Records contained in a dataset:
━━━━━━━━━━

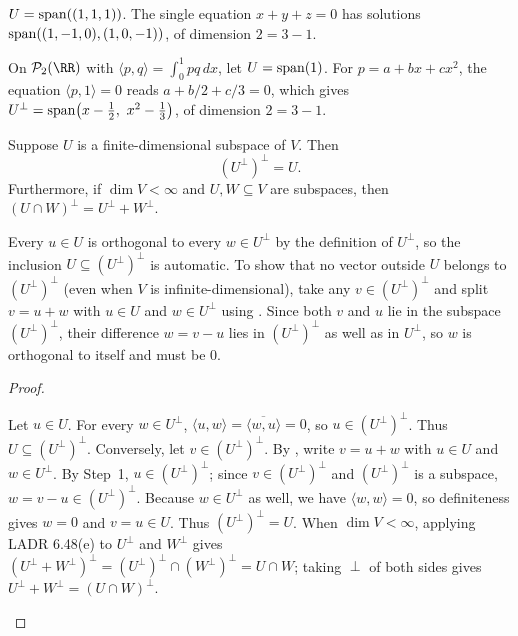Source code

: \documentclass[10pt]{scrartcl}
\newcommand{\ip}[2]{\langle #1,#2\rangle}
\begin{document}
\begin{example*}[$U^\perp$ in $\RR^3$]
  $U=\operatorname{span}((1,1,1))$. The single equation $x+y+z=0$ has solutions $\operatorname{span}((1,-1,0),(1,0,-1))$, of dimension $2=3-1$.
\end{example*}

\begin{example*}
  On $\PP_2(\RR)$ with $\ip pq=\int_0^1pq\,dx$, let $U=\operatorname{span}(1)$. For $p=a+bx+cx^2$, the equation $\ip p1=0$ reads $a+b/2+c/3=0$, which gives $U^\perp=\spn\bigl(x-\frac12,\ x^2-\frac13\bigr)$, of dimension $2=3-1$.
\end{example*}

\begin{proposition*}[Prop.~90 / LADR 6.52: Double orthogonal complement $(U^\perp)^\perp=U$]
  Suppose $U$ is a finite-dimensional subspace of $V$. Then
  \[
    (U^\perp)^\perp = U.
  \]
  Furthermore, if $\dim V<\infty$ and $U,W\subseteq V$ are subspaces, then $(U\cap W)^\perp = U^\perp + W^\perp$.
\end{proposition*}
\begin{ideabox}
  Every $u\in U$ is orthogonal to every $w\in U^\perp$ by the definition of $U^\perp$, so the inclusion $U\subseteq(U^\perp)^\perp$ is automatic. To show that no vector outside $U$ belongs to $(U^\perp)^\perp$ (even when $V$ is infinite-dimensional), take any $v\in(U^\perp)^\perp$ and split $v=u+w$ with $u\in U$ and $w\in U^\perp$ using . Since both $v$ and $u$ lie in the subspace $(U^\perp)^\perp$, their difference $w=v-u$ lies in $(U^\perp)^\perp$ as well as in $U^\perp$, so $w$ is orthogonal to itself and must be $0$.
\end{ideabox}
\begin{proof}
  \begin{steps}
    \ii Let $u\in U$. For every $w\in U^\perp$, $\ip uw=\overline{\ip wu}=0$, so $u\in(U^\perp)^\perp$. Thus $U\subseteq(U^\perp)^\perp$.
    \ii Conversely, let $v\in(U^\perp)^\perp$. By , write $v=u+w$ with $u\in U$ and $w\in U^\perp$.
    \ii By Step~1, $u\in(U^\perp)^\perp$; since $v\in(U^\perp)^\perp$ and $(U^\perp)^\perp$ is a subspace, $w=v-u\in(U^\perp)^\perp$. Because $w\in U^\perp$ as well, we have $\ip ww=0$, so definiteness gives $w=0$ and $v=u\in U$. Thus $(U^\perp)^\perp=U$.
    \ii When $\dim V<\infty$, applying LADR 6.48(e) to $U^\perp$ and $W^\perp$ gives $(U^\perp+W^\perp)^\perp=(U^\perp)^\perp\cap(W^\perp)^\perp=U\cap W$; taking $\perp$ of both sides gives $U^\perp+W^\perp=(U\cap W)^\perp$.
  \end{steps}
\end{proof}
\end{document}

━━━━━━━━━━

## What the task requires
Return every record exactly, without the pictures.

## Expected answer
Source code

: \documentclass[10pt]{scrartcl}
\newcommand{\ip}[2]{\langle #1,#2\rangle}
\begin{document}
\begin{example*}[$U^\perp$ in $\RR^3$]
  $U=\operatorname{span}((1,1,1))$. The single equation $x+y+z=0$ has solutions $\operatorname{span}((1,-1,0),(1,0,-1))$, of dimension $2=3-1$.
\end{example*}

\begin{example*}
  On $\PP_2(\RR)$ with $\ip pq=\int_0^1pq\,dx$, let $U=\operatorname{span}(1)$. For $p=a+bx+cx^2$, the equation $\ip p1=0$ reads $a+b/2+c/3=0$, which gives $U^\perp=\spn\bigl(x-\frac12,\ x^2-\frac13\bigr)$, of dimension $2=3-1$.
\end{example*}

\begin{proposition*}[Prop.~90 / LADR 6.52: Double orthogonal complement $(U^\perp)^\perp=U$]
  Suppose $U$ is a finite-dimensional subspace of $V$. Then
  \[
    (U^\perp)^\perp = U.
  \]
  Furthermore, if $\dim V<\infty$ and $U,W\subseteq V$ are subspaces, then $(U\cap W)^\perp = U^\perp + W^\perp$.
\end{proposition*}
\begin{ideabox}
  Every $u\in U$ is orthogonal to every $w\in U^\perp$ by the definition of $U^\perp$, so the inclusion $U\subseteq(U^\perp)^\perp$ is automatic. To show that no vector outside $U$ belongs to $(U^\perp)^\perp$ (even when $V$ is infinite-dimensional), take any $v\in(U^\perp)^\perp$ and split $v=u+w$ with $u\in U$ and $w\in U^\perp$ using . Since both $v$ and $u$ lie in the subspace $(U^\perp)^\perp$, their difference $w=v-u$ lies in $(U^\perp)^\perp$ as well as in $U^\perp$, so $w$ is orthogonal to itself and must be $0$.
\end{ideabox}
\begin{proof}
  \begin{steps}
    \ii Let $u\in U$. For every $w\in U^\perp$, $\ip uw=\overline{\ip wu}=0$, so $u\in(U^\perp)^\perp$. Thus $U\subseteq(U^\perp)^\perp$.
    \ii Conversely, let $v\in(U^\perp)^\perp$. By , write $v=u+w$ with $u\in U$ and $w\in U^\perp$.
    \ii By Step~1, $u\in(U^\perp)^\perp$; since $v\in(U^\perp)^\perp$ and $(U^\perp)^\perp$ is a subspace, $w=v-u\in(U^\perp)^\perp$. Because $w\in U^\perp$ as well, we have $\ip ww=0$, so definiteness gives $w=0$ and $v=u\in U$. Thus $(U^\perp)^\perp=U$.
    \ii When $\dim V<\infty$, applying LADR 6.48(e) to $U^\perp$ and $W^\perp$ gives $(U^\perp+W^\perp)^\perp=(U^\perp)^\perp\cap(W^\perp)^\perp=U\cap W$; taking $\perp$ of both sides gives $U^\perp+W^\perp=(U\cap W)^\perp$.
  \end{steps}
\end{proof}
\end{document}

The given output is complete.